The question for Americans is whether they trust Mikhail Gorbachev more than the corporate media?

Russia deployed its tanks and troops to South Ossetia to save the lives of civilians and to reestablish the peace. Period. It has no interest in annexing the former-Soviet country or in expanding its present borders. Now that the Georgian army has been routed, Russian president Medvedev and Prime Minister Putin have expressed a willingness to settle the dispute through normal diplomatic channels at the United Nations. Neither leader is under any illusions about Washington's involvement in the hostilities. They know that Georgian President Mikail Saakashvili is an American stooge who came to power in a CIA-backed coup, the so-called "Rose Revolution", and would never order a major military operation without explicit instructions from his White House puppetmasters. Most likely, the orders to invade came directly from the office of the Vice President, Dick Cheney.

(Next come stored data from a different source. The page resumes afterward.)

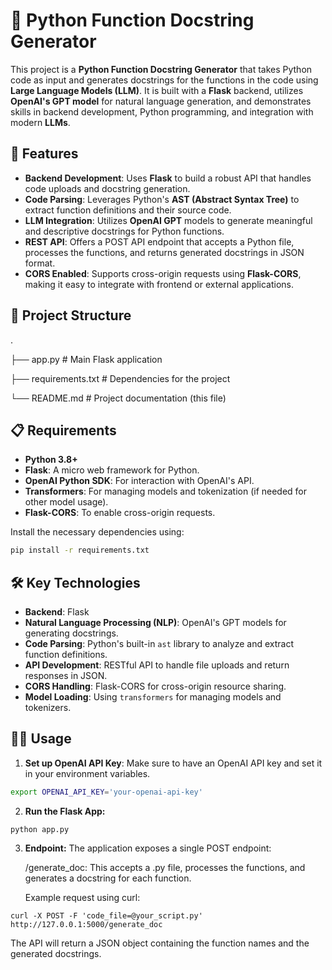 # 📝 Python Function Docstring Generator

This project is a **Python Function Docstring Generator** that takes Python code as input and generates docstrings for the functions in the code using **Large Language Models (LLM)**. It is built with a **Flask** backend, utilizes **OpenAI's GPT model** for natural language generation, and demonstrates skills in backend development, Python programming, and integration with modern **LLMs**.

## 🚀 Features

- **Backend Development**: Uses **Flask** to build a robust API that handles code uploads and docstring generation.
- **Code Parsing**: Leverages Python's **AST (Abstract Syntax Tree)** to extract function definitions and their source code.
- **LLM Integration**: Utilizes **OpenAI GPT** models to generate meaningful and descriptive docstrings for Python functions.
- **REST API**: Offers a POST API endpoint that accepts a Python file, processes the functions, and returns generated docstrings in JSON format.
- **CORS Enabled**: Supports cross-origin requests using **Flask-CORS**, making it easy to integrate with frontend or external applications.

## 📂 Project Structure
. 

├── app.py # Main Flask application 

├── requirements.txt # Dependencies for the project 

└── README.md # Project documentation (this file)


## 📋 Requirements

- **Python 3.8+**
- **Flask**: A micro web framework for Python.
- **OpenAI Python SDK**: For interaction with OpenAI's API.
- **Transformers**: For managing models and tokenization (if needed for other model usage).
- **Flask-CORS**: To enable cross-origin requests.

Install the necessary dependencies using:

```bash
pip install -r requirements.txt
```
## 🛠️ Key Technologies

- **Backend**: Flask
- **Natural Language Processing (NLP)**: OpenAI's GPT models for generating docstrings.
- **Code Parsing**: Python's built-in `ast` library to analyze and extract function definitions.
- **API Development**: RESTful API to handle file uploads and return responses in JSON.
- **CORS Handling**: Flask-CORS for cross-origin resource sharing.
- **Model Loading**: Using `transformers` for managing models and tokenizers.

## 🧑‍💻 Usage

1. **Set up OpenAI API Key**: Make sure to have an OpenAI API key and set it in your environment variables.

```bash
export OPENAI_API_KEY='your-openai-api-key'
```

2. **Run the Flask App:**
```
python app.py
```

3. **Endpoint:** The application exposes a single POST endpoint:

    /generate_doc: This accepts a .py file, processes the functions, and generates a docstring for each function.

    Example request using curl:
```
curl -X POST -F 'code_file=@your_script.py' http://127.0.0.1:5000/generate_doc
```
The API will return a JSON object containing the function names and the generated docstrings.
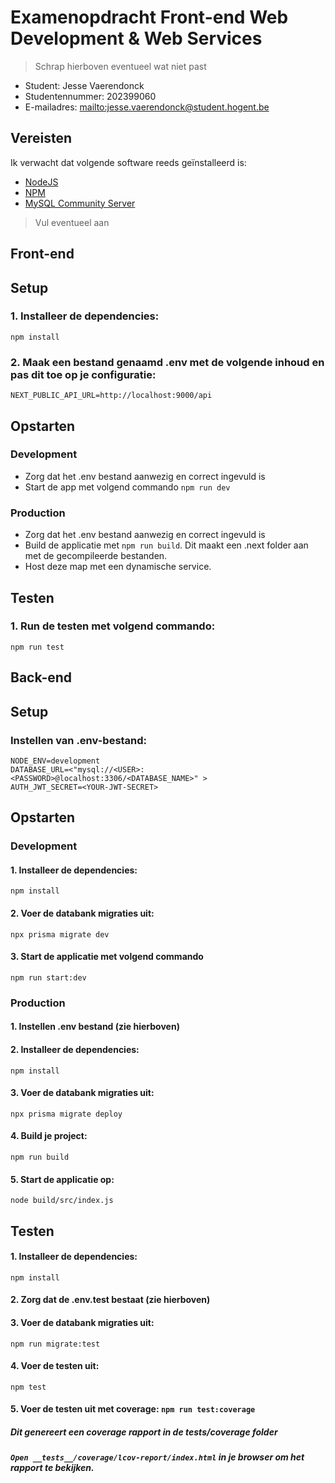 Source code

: # Examenopdracht Front-end Web Development & Web Services

> Schrap hierboven eventueel wat niet past

- Student: Jesse Vaerendonck
- Studentennummer: 202399060
- E-mailadres: <mailto:jesse.vaerendonck@student.hogent.be>

## Vereisten

Ik verwacht dat volgende software reeds geïnstalleerd is:

- [NodeJS](https://nodejs.org)
- [NPM](https://www.npmjs.com/)
- [MySQL Community Server](https://dev.mysql.com/downloads/mysql/)

> Vul eventueel aan

## Front-end

## Setup
### 1. Installeer de dependencies:
```npm install```

### 2. Maak een bestand genaamd .env met de volgende inhoud en pas dit toe op je configuratie:
```NEXT_PUBLIC_API_URL=http://localhost:9000/api```

## Opstarten

### Development
 - Zorg dat het .env bestand aanwezig en correct ingevuld is
 - Start de app met volgend commando ```npm run dev```
### Production
- Zorg dat het .env bestand aanwezig en correct ingevuld is
- Build de applicatie met ```npm run build```. Dit maakt een .next folder aan met de gecompileerde bestanden.
- Host deze map met een dynamische service.



## Testen

### 1. Run de testen met volgend commando:
 ```npm run test```

## Back-end

## Setup
### Instellen van .env-bestand:
```
NODE_ENV=development 
DATABASE_URL=<"mysql://<USER>:<PASSWORD>@localhost:3306/<DATABASE_NAME>" >
AUTH_JWT_SECRET=<YOUR-JWT-SECRET>
```

## Opstarten

### Development

#### 1. Installeer de dependencies:
```npm install```

#### 2. Voer de databank migraties uit:
```npx prisma migrate dev```

#### 3. Start de applicatie met volgend commando
```npm run start:dev```

### Production
#### 1. Instellen .env bestand (zie hierboven)

#### 2. Installeer de dependencies:
```npm install```

#### 3. Voer de databank migraties uit:
```npx prisma migrate deploy```

#### 4. Build je project:
```npm run build```

#### 5. Start de applicatie op:
```node build/src/index.js```


## Testen
#### 1. Installeer de dependencies:
```npm install```
#### 2. Zorg dat de .env.test bestaat (zie hierboven)
#### 3. Voer de databank migraties uit:
```npm run migrate:test```
#### 4. Voer de testen uit:
```npm test```
#### 5. Voer de testen uit met coverage: ```npm run test:coverage```
##### Dit genereert een coverage rapport in de __tests__/coverage folder
##### ```Open __tests__/coverage/lcov-report/index.html``` in je browser om het rapport te bekijken.



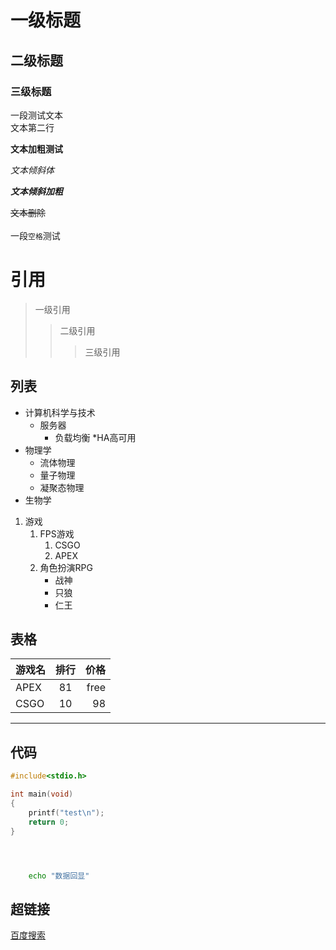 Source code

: # 一级标题
## 二级标题
### 三级标题



一段测试文本<br>
文本第二行

**文本加粗测试**

*文本倾斜体*

***文本倾斜加粗***

~~文本删除~~<br></br>
一段`空格`测试

# 引用

> 一级引用
>> 二级引用
>>> 三级引用

## 列表

* 计算机科学与技术
  * 服务器
    * 负载均衡
    *HA高可用
* 物理学
  * 流体物理
  * 量子物理
  * 凝聚态物理
* 生物学

1. 游戏
   1. FPS游戏
      1. CSGO
      2. APEX
   2. 角色扮演RPG
      * 战神
      * 只狼
      * 仁王


## 表格

游戏名|排行|价格
---|:---:|---:|
APEX|81|free
CSGO|10|98


------------------

## 代码

```c
#include<stdio.h>

int main(void)
{
	printf("test\n");
	return 0;
}
```

```python
```

```java
```

```cop
```

```bash
	echo "数据回显"
```


## 超链接

[百度搜索](https://www.baidu.com "点击进入")



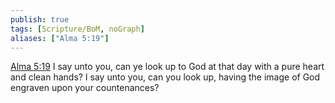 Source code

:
 ```yaml
---
publish: true
tags: [Scripture/BoM, noGraph]
aliases: ["Alma 5:19"]
---
```

[Alma 5:19](https://churchofjesuschrist.org/study/scriptures/bofm/alma/5?lang=eng&id=p19#p19) I say unto you, can ye look up to God at that day with a pure heart and clean hands? I say unto you, can you look up, having the image of God engraven upon your countenances?
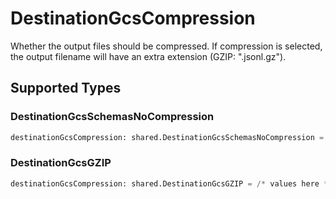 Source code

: # DestinationGcsCompression

Whether the output files should be compressed. If compression is selected, the output filename will have an extra extension (GZIP: ".jsonl.gz").


## Supported Types

### DestinationGcsSchemasNoCompression

```python
destinationGcsCompression: shared.DestinationGcsSchemasNoCompression = /* values here */
```

### DestinationGcsGZIP

```python
destinationGcsCompression: shared.DestinationGcsGZIP = /* values here */
```

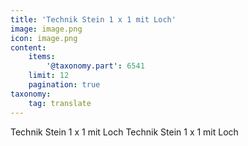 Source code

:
 ```yaml
---
title: 'Technik Stein 1 x 1 mit Loch'
image: image.png
icon: image.png
content:
    items:
        '@taxonomy.part': 6541
    limit: 12
    pagination: true
taxonomy:
    tag: translate
---
```


Technik Stein 1 x 1 mit Loch
Technik Stein 1 x 1 mit Loch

The Georgian army had no chance of winning a war with Russia or any intention of occupying the territory they captured. The real aim was to lure the Russian army into a trap. US planners hope to do what they did so skillfully in Afghanistan; lure their Russian prey into a long and bloody Chechnya-type fiasco that will pit their Russia troops against guerrilla forces armed and trained by US military and intelligence agencies. The war will be waged in the name of liberating Georgia from Russian imperialism and stopping Putin from achieving his alleged ambition to control critical western-owned pipelines around the Caspian Basin. Much of this "think tank" generated narrative has already appeared in the mainstream media or been articulated by American political elites. Meanwhile, the fighting in the Caucasus has diverted attention from the massive US naval armada that is presently sailing towards the Persian Gulf for the long-anticipated confrontation with Iran.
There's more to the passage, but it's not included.